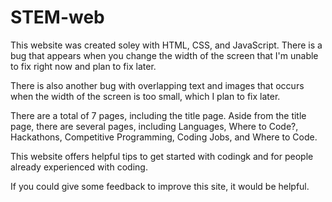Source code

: # STEM-web 
This website was created soley with HTML, CSS, and JavaScript. There is a bug that appears when you change the width of the screen that I'm unable to fix right now and plan to fix later. 

There is also another bug with overlapping text and images that occurs when the width of the screen is too small, which I plan to fix later. 

There are a total of 7 pages, including the title page. Aside from the title page, there are several pages, including Languages, Where to Code?, Hackathons, Competitive Programming, Coding Jobs, and Where to Code. 

This website offers helpful tips to get started with codingk and for people already experienced with coding.

If you could give some feedback to improve this site, it would be helpful.
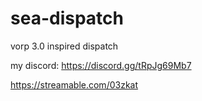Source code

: # sea-dispatch

vorp 3.0 inspired dispatch

my discord: https://discord.gg/tRpJg69Mb7

https://streamable.com/03zkat
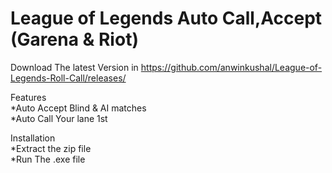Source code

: # League of Legends Auto Call,Accept (Garena & Riot)

Download The latest Version in https://github.com/anwinkushal/League-of-Legends-Roll-Call/releases/         
         
  
Features  
*Auto Accept Blind & AI matches   
*Auto Call Your lane 1st 

Installation  
*Extract the zip file         
*Run The .exe file
    
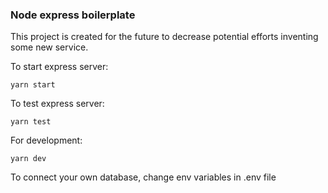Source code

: ### Node express boilerplate

This project is created for the future to decrease potential efforts inventing some new service.

To start express server:

`yarn start`

To test express server:

`yarn test`

For development:

`yarn dev`

To connect your own database, change env variables in .env file
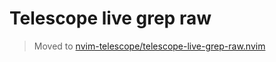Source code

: <!--
SPDX-FileCopyrightText: 2021 Michael Weimann <mail@michael-weimann.eu>

SPDX-License-Identifier: CC0-1.0
-->

# Telescope live grep raw

> Moved to [nvim-telescope/telescope-live-grep-raw.nvim](https://github.com/nvim-telescope/telescope-live-grep-raw.nvim)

━━━━

Leaving out the pictures, restate the listing above exactly.

Source code

: # STEM-web 
This website was created soley with HTML, CSS, and JavaScript. There is a bug that appears when you change the width of the screen that I'm unable to fix right now and plan to fix later. 

There is also another bug with overlapping text and images that occurs when the width of the screen is too small, which I plan to fix later. 

There are a total of 7 pages, including the title page. Aside from the title page, there are several pages, including Languages, Where to Code?, Hackathons, Competitive Programming, Coding Jobs, and Where to Code. 

This website offers helpful tips to get started with codingk and for people already experienced with coding.

If you could give some feedback to improve this site, it would be helpful.
Source code

: # sea-dispatch

vorp 3.0 inspired dispatch

my discord: https://discord.gg/tRpJg69Mb7

https://streamable.com/03zkat
Source code

: # League of Legends Auto Call,Accept (Garena & Riot)

Download The latest Version in https://github.com/anwinkushal/League-of-Legends-Roll-Call/releases/         
         
  
Features  
*Auto Accept Blind & AI matches   
*Auto Call Your lane 1st 

Installation  
*Extract the zip file         
*Run The .exe file
    
Source code

: ### Node express boilerplate

This project is created for the future to decrease potential efforts inventing some new service.

To start express server:

`yarn start`

To test express server:

`yarn test`

For development:

`yarn dev`

To connect your own database, change env variables in .env file
Source code

: <!--
SPDX-FileCopyrightText: 2021 Michael Weimann <mail@michael-weimann.eu>

SPDX-License-Identifier: CC0-1.0
-->

# Telescope live grep raw

> Moved to [nvim-telescope/telescope-live-grep-raw.nvim](https://github.com/nvim-telescope/telescope-live-grep-raw.nvim)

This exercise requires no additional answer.